“I’ve told her all I know,” he said readily, and the unconscious pathos of the answer smote me. “And all that Keredec has let me know. You see I haven’t—”

“But do you think,” I interrupted quickly, anxious, in my remorse, to divert him from that channel, “do you think Professor Keredec would approve, if he knew?”

“I think he would,” he responded slowly, pausing in his walk again. “I have a feeling that perhaps he does know, and yet I have been afraid to tell him, afraid he might try to stop me—keep me from going to wait for her. But he has a strange way of knowing things; I think he knows everything in the world! I have felt to-night that he knows this, and—it’s very strange, but I—well, what WAS it that made him so glad?”

“The light is still burning in his room,” I said quietly.

“You mean that I ought to tell him?” His voice rose a little.

“He’s done a good deal for you, hasn’t he?” I suggested. “And even if he does know he might like to hear it from you.”

“You’re right; I’ll tell him to-night.” This came with sudden decision, but with less than marked what followed. “But he can’t stop me, now. No one on earth shall do that, except Madame d’Armand herself. No one!”

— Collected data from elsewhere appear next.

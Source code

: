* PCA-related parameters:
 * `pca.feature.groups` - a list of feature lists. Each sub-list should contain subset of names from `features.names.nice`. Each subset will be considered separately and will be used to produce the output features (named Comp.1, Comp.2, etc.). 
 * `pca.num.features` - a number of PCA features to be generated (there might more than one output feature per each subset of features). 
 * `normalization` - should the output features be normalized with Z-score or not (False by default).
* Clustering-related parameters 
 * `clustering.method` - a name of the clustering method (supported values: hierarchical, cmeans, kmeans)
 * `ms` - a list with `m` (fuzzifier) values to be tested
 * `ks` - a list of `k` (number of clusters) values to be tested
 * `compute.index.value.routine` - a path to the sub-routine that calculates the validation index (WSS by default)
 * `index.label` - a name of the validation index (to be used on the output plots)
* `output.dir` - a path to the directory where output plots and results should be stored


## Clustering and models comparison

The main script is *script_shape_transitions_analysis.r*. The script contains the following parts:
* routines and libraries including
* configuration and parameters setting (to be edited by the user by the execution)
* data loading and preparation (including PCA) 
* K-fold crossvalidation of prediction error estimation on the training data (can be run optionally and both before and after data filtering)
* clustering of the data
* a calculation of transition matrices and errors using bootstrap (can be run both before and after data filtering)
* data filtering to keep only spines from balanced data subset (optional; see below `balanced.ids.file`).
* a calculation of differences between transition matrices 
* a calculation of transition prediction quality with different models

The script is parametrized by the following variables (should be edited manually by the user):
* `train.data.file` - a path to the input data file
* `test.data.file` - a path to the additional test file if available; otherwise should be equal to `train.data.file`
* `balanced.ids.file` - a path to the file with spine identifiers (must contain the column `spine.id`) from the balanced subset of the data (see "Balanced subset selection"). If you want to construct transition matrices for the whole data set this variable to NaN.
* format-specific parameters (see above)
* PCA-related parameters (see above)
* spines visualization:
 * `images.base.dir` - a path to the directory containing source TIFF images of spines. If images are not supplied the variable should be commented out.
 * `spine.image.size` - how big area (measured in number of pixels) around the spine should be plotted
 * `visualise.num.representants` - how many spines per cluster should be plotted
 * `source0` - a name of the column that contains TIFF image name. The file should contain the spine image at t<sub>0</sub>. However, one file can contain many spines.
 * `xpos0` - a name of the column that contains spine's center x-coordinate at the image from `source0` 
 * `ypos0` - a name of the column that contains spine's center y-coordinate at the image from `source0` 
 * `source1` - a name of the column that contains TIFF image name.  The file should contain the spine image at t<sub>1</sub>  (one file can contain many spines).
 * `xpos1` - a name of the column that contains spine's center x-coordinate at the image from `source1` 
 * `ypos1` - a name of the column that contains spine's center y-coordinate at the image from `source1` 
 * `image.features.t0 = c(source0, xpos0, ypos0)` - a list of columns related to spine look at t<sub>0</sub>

“I won’t quarrel with that,” I said drily, throwing away my cigar, which had gone out long before.

He hesitated, and then I saw his hand groping toward me in the darkness, and, rising, I gave him mine.

“Good night,” he said, and shook my hand as the first sputterings of the coming rain began to patter on the roof of the pavilion. “I’m glad to tell him; I’m glad to have told you. Ah, but isn’t this,” he cried, “a happy world!”